Amberton University campus based courses meet for approximately four hours one time per week over the course of a ten-week session.  Saturday classes meet for four hours every other week for ten weeks and include an online component.  These courses follow a blended course delivery format of campus based and online instruction.


Amberton University’s definition of a credit hour is comparable with the Federal Definition of the Credit Hour and follows the SACSCOC’s Credit Hours Policy Statement:


Federal Definition of the Credit Hour:  For the purposes of the application of this policy and in accord with federal regulations, a credit hour is an amount of work represented in intended learning outcomes and verified by evidence of student achievement that is an institutionally established equivalency that reasonably approximates:


1. Not less than one hour of classroom or direct faculty instruction and a minimum of two hours out of class student work each week for approximately fifteen weeks for one semester or trimester hour of credit, or ten to twelve weeks for one quarter hour of credit, or the equivalent amount of work over a different amount of time, or


2. At least an equivalent amount of work as required outlined in item 1 above for other academic activities as established by the institution including laboratory work, internships, practica, studio work, and other academic work leading to the award of credit hours.



In keeping with SACSCOC’s guidelines for flexibility in the interpretation of this policy, Amberton University takes into consideration the learning needs of the adult student, including alternative delivery methods, diverse learning styles, academic calendars, and application oriented programs in determining the amount of work expected of students in mastery of course competencies. 
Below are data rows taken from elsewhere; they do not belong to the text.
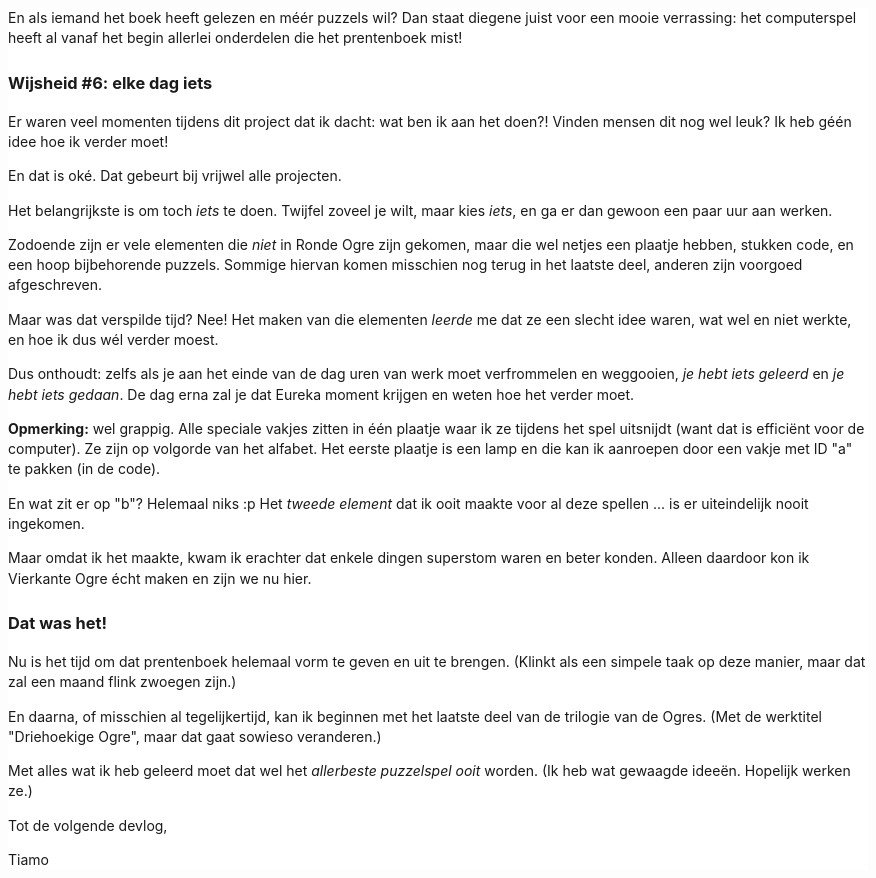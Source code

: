 En als iemand het boek heeft gelezen en méér puzzels wil? Dan staat diegene juist voor een mooie verrassing: het computerspel heeft al vanaf het begin allerlei onderdelen die het prentenboek mist!

### Wijsheid #6: elke dag iets

Er waren veel momenten tijdens dit project dat ik dacht: wat ben ik aan het doen?! Vinden mensen dit nog wel leuk? Ik heb géén idee hoe ik verder moet!

En dat is oké. Dat gebeurt bij vrijwel alle projecten.

Het belangrijkste is om toch _iets_ te doen. Twijfel zoveel je wilt, maar kies _iets_, en ga er dan gewoon een paar uur aan werken.

Zodoende zijn er vele elementen die _niet_ in Ronde Ogre zijn gekomen, maar die wel netjes een plaatje hebben, stukken code, en een hoop bijbehorende puzzels. Sommige hiervan komen misschien nog terug in het laatste deel, anderen zijn voorgoed afgeschreven.

Maar was dat verspilde tijd? Nee! Het maken van die elementen _leerde_ me dat ze een slecht idee waren, wat wel en niet werkte, en hoe ik dus wél verder moest.

Dus onthoudt: zelfs als je aan het einde van de dag uren van werk moet verfrommelen en weggooien, _je hebt iets geleerd_ en _je hebt iets gedaan_. De dag erna zal je dat Eureka moment krijgen en weten hoe het verder moet.

**Opmerking:** wel grappig. Alle speciale vakjes zitten in één plaatje waar ik ze tijdens het spel uitsnijdt (want dat is efficiënt voor de computer). Ze zijn op volgorde van het alfabet. Het eerste plaatje is een lamp en die kan ik aanroepen door een vakje met ID "a" te pakken (in de code).

En wat zit er op "b"? Helemaal niks :p Het _tweede element_ dat ik ooit maakte voor al deze spellen ... is er uiteindelijk nooit ingekomen.

Maar omdat ik het maakte, kwam ik erachter dat enkele dingen superstom waren en beter konden. Alleen daardoor kon ik Vierkante Ogre écht maken en zijn we nu hier.

### Dat was het!

Nu is het tijd om dat prentenboek helemaal vorm te geven en uit te brengen. (Klinkt als een simpele taak op deze manier, maar dat zal een maand flink zwoegen zijn.)

En daarna, of misschien al tegelijkertijd, kan ik beginnen met het laatste deel van de trilogie van de Ogres. (Met de werktitel "Driehoekige Ogre", maar dat gaat sowieso veranderen.)

Met alles wat ik heb geleerd moet dat wel het _allerbeste puzzelspel ooit_ worden. (Ik heb wat gewaagde ideeën. Hopelijk werken ze.)

Tot de volgende devlog,

Tiamo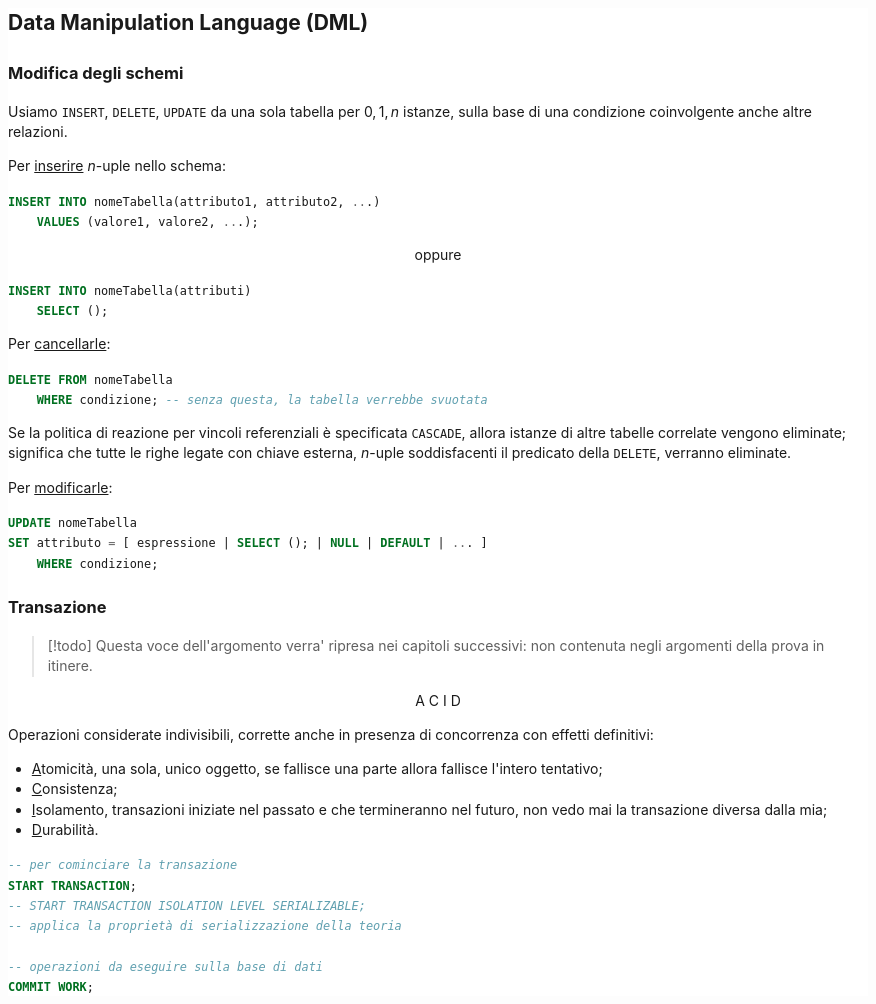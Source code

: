
## Data Manipulation Language (DML)

### Modifica degli schemi
Usiamo `INSERT`, `DELETE`, `UPDATE` da una sola tabella per $0,1,n$ istanze, sulla base di una condizione coinvolgente anche altre relazioni.

Per <u>inserire</u> $n$-uple nello schema:
```sql
INSERT INTO nomeTabella(attributo1, attributo2, ...)
	VALUES (valore1, valore2, ...);
```

<center>oppure</center>

```sql
INSERT INTO nomeTabella(attributi)
	SELECT ();
```

Per <u>cancellarle</u>:
```sql
DELETE FROM nomeTabella
	WHERE condizione; -- senza questa, la tabella verrebbe svuotata
```
Se la politica di reazione per vincoli referenziali è specificata `CASCADE`, allora istanze di altre tabelle correlate vengono eliminate; significa che tutte le righe legate con chiave esterna, $n$-uple soddisfacenti il predicato della `DELETE`, verranno eliminate.

Per <u>modificarle</u>:
```sql
UPDATE nomeTabella
SET attributo = [ espressione | SELECT (); | NULL | DEFAULT | ... ]
	WHERE condizione;
```

### Transazione
> [!todo] Questa voce dell'argomento verra' ripresa nei capitoli successivi: non contenuta negli argomenti della prova in itinere.

$$\mathrm{A\ C\ I\ D}$$

Operazioni considerate indivisibili, corrette anche in presenza di concorrenza con effetti definitivi:
- <u>A</u>tomicità, una sola, unico oggetto, se fallisce una parte allora fallisce l'intero tentativo;
- <u>C</u>onsistenza;
- <u>I</u>solamento, transazioni iniziate nel passato e che termineranno nel futuro, non vedo mai la transazione diversa dalla mia;
- <u>D</u>urabilità.

```sql
-- per cominciare la transazione
START TRANSACTION;
-- START TRANSACTION ISOLATION LEVEL SERIALIZABLE;
-- applica la proprietà di serializzazione della teoria

-- operazioni da eseguire sulla base di dati
COMMIT WORK;
```
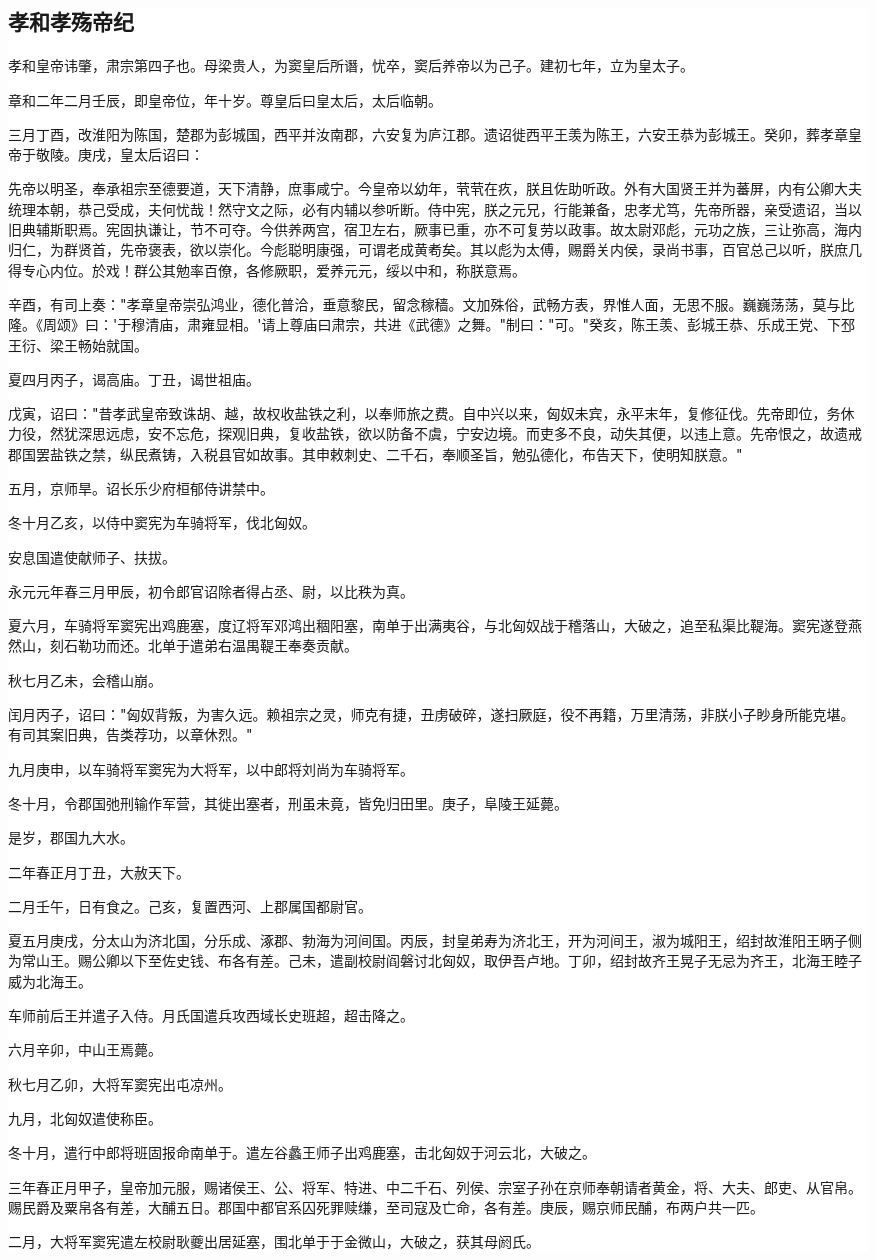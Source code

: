 ## 孝和孝殇帝纪


孝和皇帝讳肇，肃宗第四子也。母梁贵人，为窦皇后所谮，忧卒，窦后养帝以为己子。建初七年，立为皇太子。

章和二年二月壬辰，即皇帝位，年十岁。尊皇后曰皇太后，太后临朝。

三月丁酉，改淮阳为陈国，楚郡为彭城国，西平并汝南郡，六安复为庐江郡。遗诏徙西平王羡为陈王，六安王恭为彭城王。癸卯，葬孝章皇帝于敬陵。庚戌，皇太后诏曰：

先帝以明圣，奉承祖宗至德要道，天下清静，庶事咸宁。今皇帝以幼年，茕茕在疚，朕且佐助听政。外有大国贤王并为蕃屏，内有公卿大夫统理本朝，恭己受成，夫何忧哉！然守文之际，必有内辅以参听断。侍中宪，朕之元兄，行能兼备，忠孝尤笃，先帝所器，亲受遗诏，当以旧典辅斯职焉。宪固执谦让，节不可夺。今供养两宫，宿卫左右，厥事已重，亦不可复劳以政事。故太尉邓彪，元功之族，三让弥高，海内归仁，为群贤首，先帝褒表，欲以崇化。今彪聪明康强，可谓老成黄耇矣。其以彪为太傅，赐爵关内侯，录尚书事，百官总己以听，朕庶几得专心内位。於戏！群公其勉率百僚，各修厥职，爱养元元，绥以中和，称朕意焉。

辛酉，有司上奏："孝章皇帝崇弘鸿业，德化普洽，垂意黎民，留念稼穑。文加殊俗，武畅方表，界惟人面，无思不服。巍巍荡荡，莫与比隆。《周颂》曰：'于穆清庙，肃雍显相。'请上尊庙曰肃宗，共进《武德》之舞。"制曰："可。"癸亥，陈王羡、彭城王恭、乐成王党、下邳王衍、梁王畅始就国。

夏四月丙子，谒高庙。丁丑，谒世祖庙。

戊寅，诏曰："昔孝武皇帝致诛胡、越，故权收盐铁之利，以奉师旅之费。自中兴以来，匈奴未宾，永平末年，复修征伐。先帝即位，务休力役，然犹深思远虑，安不忘危，探观旧典，复收盐铁，欲以防备不虞，宁安边境。而吏多不良，动失其便，以违上意。先帝恨之，故遗戒郡国罢盐铁之禁，纵民煮铸，入税县官如故事。其申敕刺史、二千石，奉顺圣旨，勉弘德化，布告天下，使明知朕意。"

五月，京师旱。诏长乐少府桓郁侍讲禁中。

冬十月乙亥，以侍中窦宪为车骑将军，伐北匈奴。

安息国遣使献师子、扶拔。

永元元年春三月甲辰，初令郎官诏除者得占丞、尉，以比秩为真。

夏六月，车骑将军窦宪出鸡鹿塞，度辽将军邓鸿出稒阳塞，南单于出满夷谷，与北匈奴战于稽落山，大破之，追至私渠比鞮海。窦宪遂登燕然山，刻石勒功而还。北单于遣弟右温禺鞮王奉奏贡献。

秋七月乙未，会稽山崩。

闰月丙子，诏曰："匈奴背叛，为害久远。赖祖宗之灵，师克有捷，丑虏破碎，遂扫厥庭，役不再籍，万里清荡，非朕小子眇身所能克堪。有司其案旧典，告类荐功，以章休烈。"

九月庚申，以车骑将军窦宪为大将军，以中郎将刘尚为车骑将军。

冬十月，令郡国弛刑输作军营，其徙出塞者，刑虽未竟，皆免归田里。庚子，阜陵王延薨。

是岁，郡国九大水。

二年春正月丁丑，大赦天下。

二月壬午，日有食之。己亥，复置西河、上郡属国都尉官。

夏五月庚戌，分太山为济北国，分乐成、涿郡、勃海为河间国。丙辰，封皇弟寿为济北王，开为河间王，淑为城阳王，绍封故淮阳王昞子侧为常山王。赐公卿以下至佐史钱、布各有差。己未，遣副校尉阎磐讨北匈奴，取伊吾卢地。丁卯，绍封故齐王晃子无忌为齐王，北海王睦子威为北海王。

车师前后王并遣子入侍。月氏国遣兵攻西域长史班超，超击降之。

六月辛卯，中山王焉薨。

秋七月乙卯，大将军窦宪出屯凉州。

九月，北匈奴遣使称臣。

冬十月，遣行中郎将班固报命南单于。遣左谷蠡王师子出鸡鹿塞，击北匈奴于河云北，大破之。

三年春正月甲子，皇帝加元服，赐诸侯王、公、将军、特进、中二千石、列侯、宗室子孙在京师奉朝请者黄金，将、大夫、郎吏、从官帛。赐民爵及粟帛各有差，大酺五日。郡国中都官系囚死罪赎缣，至司寇及亡命，各有差。庚辰，赐京师民酺，布两户共一匹。

二月，大将军窦宪遣左校尉耿夔出居延塞，围北单于于金微山，大破之，获其母阏氏。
Quantifying instructor contact hours for online courses is more difficult to measure than traditional campus based courses.  Therefore, Amberton University uses commonly accepted higher education distance learning practices to ensure the credits awarded for completion of distance learning courses are of the same standards as credits awarded for campus courses.  These practices include maintaining the same student learning outcomes, comparable assessments, faculty course development, and awarding credit for successful completion of assignments that are the same or comparable to on-campus courses.